Peasant War of 1628-45

Peasant War of 1628-45

 

in China, a large antifeudal uprising by the Chinese peasantry that led to the overthrow of the Ming dynasty (1368-1644). During the 1620’s, when peas-ants were driven off the land in massive numbers, there were almost continual peasant and urban uprisings. Particularly significant uprisings occurred in 1628, in the province of Shensi, where ten insurgent detachments were organized and operated successfully.

In summer 1631, 36 insurgent detachments united for a joint attack on Peking, the imperial capital. Defeated by government troops in 1632, the rebels moved out of Shansi province south-ward, through the provinces of Honan, Hupeh, and Szechwan. Between 1633 and 1638 they mounted campaigns, stirring up rebellions throughout the territory between the Yangtze and Huang Ho valleys. The rebels slew feudal lords, government officials, and moneylenders.

The movement’s leaders included the peasant commanders Kao Yin-hsiang, Chang Hsien-chung, and Li Tzu-ch’eng. In 1636, Kao Yin-hsiang was captured by government troops and killed. In 1638 government troops managed to rout the main insurgent forces. However, from 1640 to 1644 there was a new upsurge in the movement. The rebels submitted to the unified command of Li Tzu-ch’eng, and strict discipline was observed among the troops. By order of Li Tzu-Ch’eng, it was forbidden to hoard property, and pillage and violence against the population were punishable by death. In areas occupied by the rebels, land was distributed to the peasants.

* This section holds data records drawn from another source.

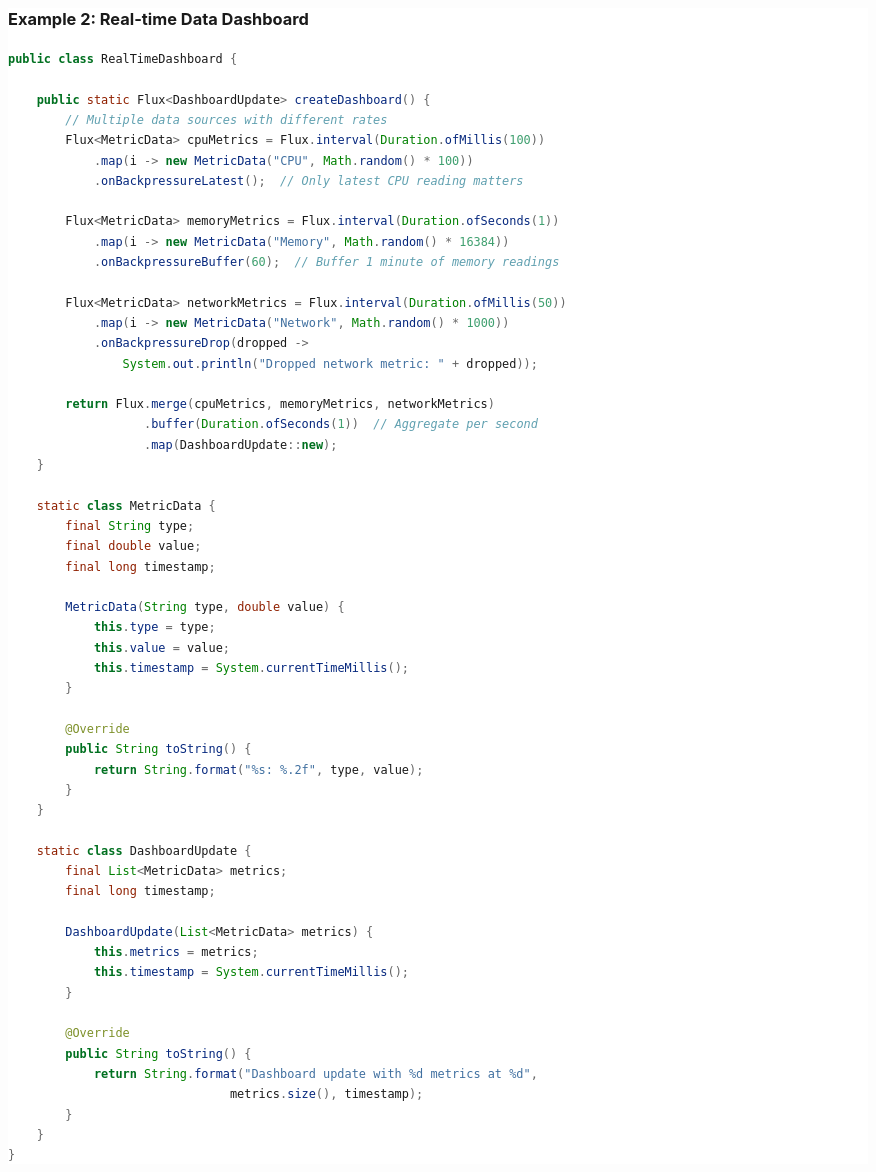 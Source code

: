 ### Example 2: Real-time Data Dashboard

```java
public class RealTimeDashboard {
    
    public static Flux<DashboardUpdate> createDashboard() {
        // Multiple data sources with different rates
        Flux<MetricData> cpuMetrics = Flux.interval(Duration.ofMillis(100))
            .map(i -> new MetricData("CPU", Math.random() * 100))
            .onBackpressureLatest();  // Only latest CPU reading matters
        
        Flux<MetricData> memoryMetrics = Flux.interval(Duration.ofSeconds(1))
            .map(i -> new MetricData("Memory", Math.random() * 16384))
            .onBackpressureBuffer(60);  // Buffer 1 minute of memory readings
        
        Flux<MetricData> networkMetrics = Flux.interval(Duration.ofMillis(50))
            .map(i -> new MetricData("Network", Math.random() * 1000))
            .onBackpressureDrop(dropped -> 
                System.out.println("Dropped network metric: " + dropped));
        
        return Flux.merge(cpuMetrics, memoryMetrics, networkMetrics)
                   .buffer(Duration.ofSeconds(1))  // Aggregate per second
                   .map(DashboardUpdate::new);
    }
    
    static class MetricData {
        final String type;
        final double value;
        final long timestamp;
        
        MetricData(String type, double value) {
            this.type = type;
            this.value = value;
            this.timestamp = System.currentTimeMillis();
        }
        
        @Override
        public String toString() {
            return String.format("%s: %.2f", type, value);
        }
    }
    
    static class DashboardUpdate {
        final List<MetricData> metrics;
        final long timestamp;
        
        DashboardUpdate(List<MetricData> metrics) {
            this.metrics = metrics;
            this.timestamp = System.currentTimeMillis();
        }
        
        @Override
        public String toString() {
            return String.format("Dashboard update with %d metrics at %d", 
                               metrics.size(), timestamp);
        }
    }
}
```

On Apr. 25, 1644, the peasant army entered Peking. The last emperor of the Ming dynasty (Ssu Tsung) committed suicide. That same year, insurgent forces under the leadership of Chang Hsien-chung seized the province of Szechwan. In creating a new governmental authority, the rebels used the form of a feudal monarchy. Li Tzu-ch’eng was proclaimed emperor and his sup-porters received high titles, but, in reality, power belonged to the military council.

The Chinese feudal lords, after suffering defeat, called upon the military antagonists of China, the Manchus, for aid in 1644. In June 1644 the rebels abandoned Peking and began retreating west to Shansi and thence to Shensi and Hupeh, where they were routed by the Manchu and troops of the Chinese commander Wu San-kuei. Li Tzu-ch’eng perished in summer 1645. The rebels were defeated in Szechwan in 1647; Chang Hsien-chung perished. The supporters of Li Tzu-ch’eng and Chang Hsienchung formed an alliance with patriotic representatives of the ruling class, and their detachments fought in the protracted war of the Chinese people against the alliance of the Manchus and the Chinese feudal lords.

REFERENCES

Man’chzhurskoe vladychestvo v Kitae. Moscow, 1966.
Simonovskaia, L. V. Velikaia krest’ianskaia voina v Kitae. Moscow, 1958.
Simonovskaia, L. V. Antifeodal’naia bor’ba kitaiskikh krest’ian v XVII veke. Moscow, 1966.